Georgina is a leading scholar working at the intersection between blindness and visual art.  She is also the blind daughter of two visual artists. A professor of English and Disability Studies at UC Berkeley, Georgina has expanded the field of audio description through her practice.

The exhibition closes on Sunday January 28 and I urge everyone to visit and engage with the varied and magical works in the show, all inspired by one or more stories from Jewish folklore tradition. Folktales often portray the lives of ordinary people and usually feature magical or divine interventions that are often embellished or elaborated upon. While the stories have been re-told for centuries their basic linear form has remained the same. The exhibition casts the artist as storyteller or maggid, and powerful, complex tales are given tangible form and surprising re-interpretations by 16 selected contemporary artists, commissioned by the museum.
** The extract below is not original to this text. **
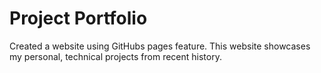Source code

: # Project Portfolio
Created a website using GitHubs pages feature. This website showcases my personal, technical projects from recent history.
What are Haptic Encounters?

The word haptic refers to our sense of touch and these days is often used to describe the vibrating feedback functions on smartphones, touch tablets and virtual reality devices. Here though, we are far from the digital realm. While all other visitors (including those who are blind) may not touch the commissioned artworks, Georgina has engaged with six of the exhibits at length, and captured her experiences as she met each one.

Georgina’s role as maggid 

As a writer, Georgina’s immersion in the practice of story-telling provides us with an extra maggid, a voice directly connecting us to the art. Through her  artful encounters, touching and grappling with the scale and nature of each piece, our own experience is better. Her journey is sensory, enticing and decidedly not visual, and makes us all, as sighted or non-sighted visitors, slow down and spend more time with each art work. Like slow food, slow art is a very satisfying experience that has immense staying power.

Access elements

At six of the clearly marked listening stations with recordings of each folk tale, there are also audio files of these Haptic Encounters by Georgina. Videos, audio and transcripts of the encounters are also available online. Braille booklets of all wall text and artist labels are available at the reception desk, and large print booklets from a dispenser at the entrance of the gallery. Transcripts of all audio material from listening stations are also available, as well as a tactile gallery map developed in partnership with Lighthouse for the Blind and Visually Impaired.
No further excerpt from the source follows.